**Exercise description:**
Take each line of the data that contains the string "same" and copy it.

Collected data
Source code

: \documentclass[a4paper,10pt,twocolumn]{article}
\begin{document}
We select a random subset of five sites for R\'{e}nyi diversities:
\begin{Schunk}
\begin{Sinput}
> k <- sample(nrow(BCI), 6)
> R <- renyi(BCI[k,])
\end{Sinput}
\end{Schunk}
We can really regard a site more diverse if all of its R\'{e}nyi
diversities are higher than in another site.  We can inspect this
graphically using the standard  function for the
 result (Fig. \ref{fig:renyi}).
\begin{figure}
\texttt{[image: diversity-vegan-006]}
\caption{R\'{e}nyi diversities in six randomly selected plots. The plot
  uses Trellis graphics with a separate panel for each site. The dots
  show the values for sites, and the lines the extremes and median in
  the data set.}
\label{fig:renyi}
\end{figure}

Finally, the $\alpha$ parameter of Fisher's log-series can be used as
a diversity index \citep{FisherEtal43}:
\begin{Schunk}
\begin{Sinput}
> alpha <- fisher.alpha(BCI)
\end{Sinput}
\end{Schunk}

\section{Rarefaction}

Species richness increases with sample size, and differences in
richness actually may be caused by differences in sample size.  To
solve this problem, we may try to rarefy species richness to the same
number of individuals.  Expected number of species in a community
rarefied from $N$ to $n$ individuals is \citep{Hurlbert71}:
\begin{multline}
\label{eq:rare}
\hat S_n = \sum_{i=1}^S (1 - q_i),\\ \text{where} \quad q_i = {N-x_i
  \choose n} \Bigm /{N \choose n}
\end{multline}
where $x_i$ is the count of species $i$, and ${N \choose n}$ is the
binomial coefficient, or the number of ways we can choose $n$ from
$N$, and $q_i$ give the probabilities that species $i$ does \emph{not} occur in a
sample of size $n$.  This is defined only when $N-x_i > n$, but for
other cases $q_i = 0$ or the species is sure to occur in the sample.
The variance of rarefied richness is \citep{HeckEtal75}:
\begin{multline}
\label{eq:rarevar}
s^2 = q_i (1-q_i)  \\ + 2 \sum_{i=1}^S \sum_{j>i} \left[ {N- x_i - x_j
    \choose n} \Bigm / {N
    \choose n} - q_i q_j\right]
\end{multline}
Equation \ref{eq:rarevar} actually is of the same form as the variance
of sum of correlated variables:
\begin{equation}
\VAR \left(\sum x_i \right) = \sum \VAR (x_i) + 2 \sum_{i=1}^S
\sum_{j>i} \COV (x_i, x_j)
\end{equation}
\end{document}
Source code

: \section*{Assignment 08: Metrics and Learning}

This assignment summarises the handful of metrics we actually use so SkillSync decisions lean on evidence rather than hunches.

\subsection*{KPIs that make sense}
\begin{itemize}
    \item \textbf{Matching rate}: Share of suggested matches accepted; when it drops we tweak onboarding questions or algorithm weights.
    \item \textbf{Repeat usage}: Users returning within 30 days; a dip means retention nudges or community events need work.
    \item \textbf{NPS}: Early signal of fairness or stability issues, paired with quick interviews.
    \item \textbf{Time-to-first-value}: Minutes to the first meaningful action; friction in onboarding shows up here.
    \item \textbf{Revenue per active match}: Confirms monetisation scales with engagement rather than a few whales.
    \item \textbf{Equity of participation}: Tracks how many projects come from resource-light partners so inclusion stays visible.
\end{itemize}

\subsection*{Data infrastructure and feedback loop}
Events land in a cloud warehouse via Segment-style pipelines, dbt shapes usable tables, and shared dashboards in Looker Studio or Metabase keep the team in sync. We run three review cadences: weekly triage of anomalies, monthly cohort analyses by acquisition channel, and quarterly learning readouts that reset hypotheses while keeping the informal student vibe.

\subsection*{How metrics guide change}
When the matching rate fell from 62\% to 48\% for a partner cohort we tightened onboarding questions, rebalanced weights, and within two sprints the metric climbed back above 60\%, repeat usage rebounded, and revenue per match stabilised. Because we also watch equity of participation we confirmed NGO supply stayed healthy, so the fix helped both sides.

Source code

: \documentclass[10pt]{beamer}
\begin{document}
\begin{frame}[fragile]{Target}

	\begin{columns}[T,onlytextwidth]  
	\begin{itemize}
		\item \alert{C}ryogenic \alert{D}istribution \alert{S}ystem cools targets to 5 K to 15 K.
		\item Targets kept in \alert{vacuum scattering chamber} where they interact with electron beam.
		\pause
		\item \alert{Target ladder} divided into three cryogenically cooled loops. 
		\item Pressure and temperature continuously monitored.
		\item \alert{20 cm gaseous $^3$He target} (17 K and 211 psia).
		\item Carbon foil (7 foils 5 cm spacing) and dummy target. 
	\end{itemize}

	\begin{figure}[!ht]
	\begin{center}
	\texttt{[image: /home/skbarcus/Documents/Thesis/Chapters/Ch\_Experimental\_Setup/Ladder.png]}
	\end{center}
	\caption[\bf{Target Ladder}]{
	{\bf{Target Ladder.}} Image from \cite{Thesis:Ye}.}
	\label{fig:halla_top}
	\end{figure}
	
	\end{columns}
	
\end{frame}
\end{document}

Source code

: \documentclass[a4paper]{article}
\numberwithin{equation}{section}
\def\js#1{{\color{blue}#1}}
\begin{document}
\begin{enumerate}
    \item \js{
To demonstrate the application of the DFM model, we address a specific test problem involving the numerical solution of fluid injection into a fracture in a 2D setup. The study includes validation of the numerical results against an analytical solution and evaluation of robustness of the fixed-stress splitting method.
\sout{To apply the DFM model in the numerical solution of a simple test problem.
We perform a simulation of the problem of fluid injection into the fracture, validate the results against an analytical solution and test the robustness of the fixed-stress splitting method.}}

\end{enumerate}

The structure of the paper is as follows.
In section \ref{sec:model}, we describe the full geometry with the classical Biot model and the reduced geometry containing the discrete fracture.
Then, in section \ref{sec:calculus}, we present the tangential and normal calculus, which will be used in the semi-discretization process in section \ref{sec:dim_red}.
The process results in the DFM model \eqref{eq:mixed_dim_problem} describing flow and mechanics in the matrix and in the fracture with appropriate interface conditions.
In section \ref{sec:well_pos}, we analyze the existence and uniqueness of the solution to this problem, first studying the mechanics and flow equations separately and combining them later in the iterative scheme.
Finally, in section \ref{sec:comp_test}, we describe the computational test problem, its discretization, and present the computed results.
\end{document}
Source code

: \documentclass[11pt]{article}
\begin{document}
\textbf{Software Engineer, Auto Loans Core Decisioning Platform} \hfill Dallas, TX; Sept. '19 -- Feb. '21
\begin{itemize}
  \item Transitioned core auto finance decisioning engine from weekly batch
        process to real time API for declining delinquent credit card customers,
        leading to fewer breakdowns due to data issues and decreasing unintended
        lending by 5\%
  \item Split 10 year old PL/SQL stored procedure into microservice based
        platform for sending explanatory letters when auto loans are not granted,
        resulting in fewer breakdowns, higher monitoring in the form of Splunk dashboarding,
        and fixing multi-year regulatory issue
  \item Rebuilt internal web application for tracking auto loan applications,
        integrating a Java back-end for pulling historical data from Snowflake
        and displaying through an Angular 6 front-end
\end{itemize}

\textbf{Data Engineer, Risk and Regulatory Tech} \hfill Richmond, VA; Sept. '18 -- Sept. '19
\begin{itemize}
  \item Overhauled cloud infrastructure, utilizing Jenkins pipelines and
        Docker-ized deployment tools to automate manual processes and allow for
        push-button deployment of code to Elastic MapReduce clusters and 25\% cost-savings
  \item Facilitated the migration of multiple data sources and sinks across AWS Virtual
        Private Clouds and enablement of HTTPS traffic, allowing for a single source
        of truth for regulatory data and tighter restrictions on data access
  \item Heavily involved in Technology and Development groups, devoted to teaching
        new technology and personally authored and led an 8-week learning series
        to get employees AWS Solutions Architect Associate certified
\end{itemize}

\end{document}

**Expected answer:**
solve this problem, we may try to rarefy species richness to the same
Equation \ref{eq:rarevar} actually is of the same form as the variance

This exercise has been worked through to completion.